» **DATA TO PROCESS**

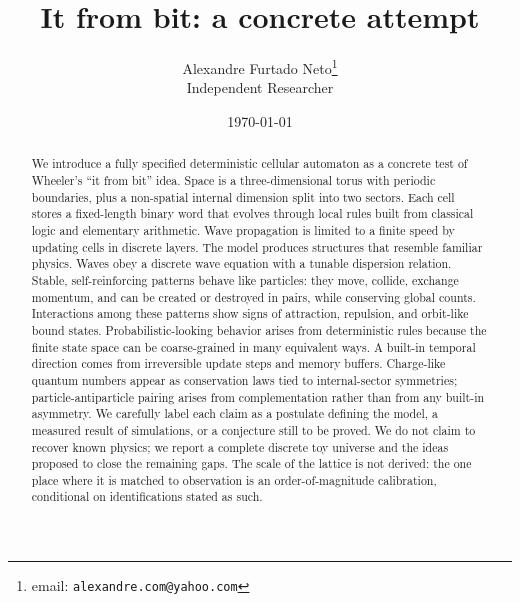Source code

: \documentclass[a4paper]{article}
\begin{document}
\title{It from bit: a concrete attempt}
\author{Alexandre Furtado Neto\thanks{email: \texttt{alexandre.com@yahoo.com}}\\
Independent Researcher}
\date{\today}
\maketitle
\begin{abstract}
\sloppy
We introduce a fully specified deterministic cellular automaton as a concrete test of Wheeler's ``it from bit'' idea. Space is a three-dimensional torus with periodic boundaries, plus a non-spatial internal dimension split into two sectors. Each cell stores a fixed-length binary word that evolves through local rules built from classical logic and elementary arithmetic. Wave propagation is limited to a finite speed by updating cells in discrete layers.
The model produces structures that resemble familiar physics. Waves obey a discrete wave equation with a tunable dispersion relation. Stable, self-reinforcing patterns behave like particles: they move, collide, exchange momentum, and can be created or destroyed in pairs, while conserving global counts. Interactions among these patterns show signs of attraction, repulsion, and orbit-like bound states. Probabilistic-looking behavior arises from deterministic rules because the finite state space can be coarse-grained in many equivalent ways. A built-in temporal direction comes from irreversible update steps and memory buffers. Charge-like quantum numbers appear as conservation laws tied to internal-sector symmetries; particle-antiparticle pairing arises from complementation rather than from any built-in asymmetry.
We carefully label each claim as a postulate defining the model, a measured result of simulations, or a conjecture still to be proved. We do not claim to recover known physics; we report a complete discrete toy universe and the ideas proposed to close the remaining gaps. The scale of the lattice is not derived: the one place where it is matched to observation is an order-of-magnitude calibration, conditional on identifications stated as such.
\medskip{}
\end{abstract}
\end{document}
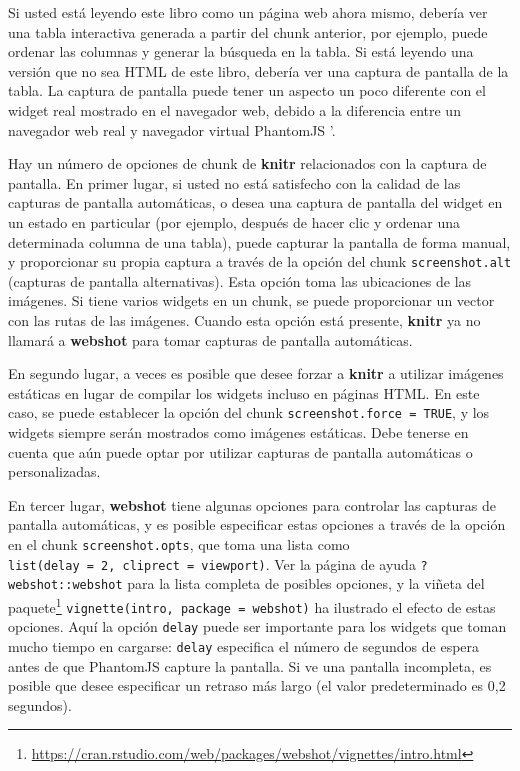\documentclass[12pt,]{krantz}
\renewcommand{\href}[2]{#2\footnote{\url{#1}}}
\theoremstyle{definition}
\theoremstyle{definition}
\theoremstyle{definition}
\theoremstyle{remark}
\begin{document}
Si usted está leyendo este libro como un página web ahora mismo, debería
ver una tabla interactiva generada a partir del chunk anterior, por
ejemplo, puede ordenar las columnas y generar la búsqueda en la tabla.
Si está leyendo una versión que no sea HTML de este libro, debería ver
una captura de pantalla de la tabla. La captura de pantalla puede tener
un aspecto un poco diferente con el widget real mostrado en el navegador
web, debido a la diferencia entre un navegador web real y navegador
virtual PhantomJS '.

Hay un número de opciones de chunk de \textbf{knitr} relacionados con la
captura de pantalla. En primer lugar, si usted no está satisfecho con la
calidad de las capturas de pantalla automáticas, o desea una captura de
pantalla del widget en un estado en particular (por ejemplo, después de
hacer clic y ordenar una determinada columna de una tabla), puede
capturar la pantalla de forma manual, y proporcionar su propia captura a
través de la opción del chunk \texttt{screenshot.alt} (capturas de
pantalla alternativas). Esta opción toma las ubicaciones de las
imágenes. Si tiene varios widgets en un chunk, se puede proporcionar un
vector con las rutas de las imágenes. Cuando esta opción está presente,
\textbf{knitr} ya no llamará a \textbf{webshot} para tomar capturas de
pantalla automáticas.

En segundo lugar, a veces es posible que desee forzar a \textbf{knitr} a
utilizar imágenes estáticas en lugar de compilar los widgets incluso en
páginas HTML. En este caso, se puede establecer la opción del chunk
\texttt{screenshot.force\ =\ TRUE}, y los widgets siempre serán
mostrados como imágenes estáticas. Debe tenerse en cuenta que aún puede
optar por utilizar capturas de pantalla automáticas o personalizadas.

En tercer lugar, \textbf{webshot} tiene algunas opciones para controlar
las capturas de pantalla automáticas, y es posible especificar estas
opciones a través de la opción en el chunk \texttt{screenshot.opts}, que
toma una lista como
\texttt{list(delay\ =\ 2,\ cliprect\ =\ \textquotesingle{}viewport\textquotesingle{})}.
Ver la página de ayuda \texttt{?} \texttt{webshot::webshot} para la
lista completa de posibles opciones, y la
\href{https://cran.rstudio.com/web/packages/webshot/vignettes/intro.html}{viñeta
del paquete}
\texttt{vignette(\textquotesingle{}intro\textquotesingle{},\ package\ =\ \textquotesingle{}webshot\textquotesingle{})}
ha ilustrado el efecto de estas opciones. Aquí la opción \texttt{delay}
puede ser importante para los widgets que toman mucho tiempo en
cargarse: \texttt{delay} especifica el número de segundos de espera
antes de que PhantomJS capture la pantalla. Si ve una pantalla
incompleta, es posible que desee especificar un retraso más largo (el
valor predeterminado es 0,2 segundos).
\end{document}
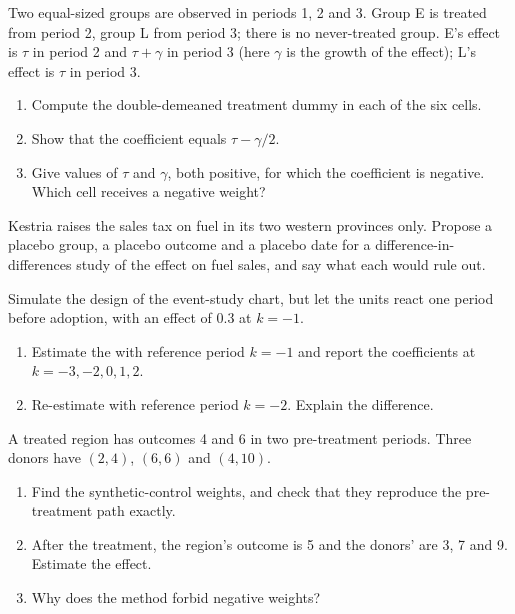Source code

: \begin{exercise}[$\star\star$]\label{exo:b3:difference-in-differences:8}
Two equal-sized groups are observed in periods 1, 2 and 3. Group E is treated
from period 2, group L from period 3; there is no never-treated group. E's
effect is $\tau$ in period 2 and $\tau + \gamma$ in period 3 (here $\gamma$ is
the growth of the effect); L's effect is $\tau$ in period 3.
\begin{enumerate}
\item Compute the double-demeaned treatment dummy in each of the six cells.
\item Show that the  coefficient equals $\tau - \gamma/2$.
\item Give values of $\tau$ and $\gamma$, both positive, for which the
coefficient is negative. Which cell receives a negative weight?
\end{enumerate}
\end{exercise}

\begin{exercise}[$\star\star$]\label{exo:b3:difference-in-differences:9}
Kestria raises the sales tax on fuel in its two western provinces only. Propose
a placebo group, a placebo outcome and a placebo date for a
difference-in-differences study of the effect on fuel sales, and say what
each would rule out.
\end{exercise}

\begin{exercise}[$\star\star\star$]\label{exo:b3:difference-in-differences:10}
Simulate the design of the event-study chart, but let the units react one period
before adoption, with an effect of 0.3 at $k = -1$.
\begin{enumerate}
\item Estimate the  with reference period $k = -1$ and report the
coefficients at $k = -3, -2, 0, 1, 2$.
\item Re-estimate with reference period $k = -2$. Explain the difference.
\end{enumerate}
\end{exercise}

\begin{exercise}[$\star\star\star$]\label{exo:b3:difference-in-differences:11}
A treated region has outcomes 4 and 6 in two pre-treatment periods. Three donors
have $(2, 4)$, $(6, 6)$ and $(4, 10)$.
\begin{enumerate}
\item Find the synthetic-control weights, and check that they reproduce the
pre-treatment path exactly.
\item After the treatment, the region's outcome is 5 and the donors' are 3, 7
and 9. Estimate the effect.
\item Why does the method forbid negative weights?
\end{enumerate}
\end{exercise}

» **TASK INSTRUCTIONS**
Within the records above, count each line holding "from". Write down only the number.

» **RESULT FOR THIS TASK**
4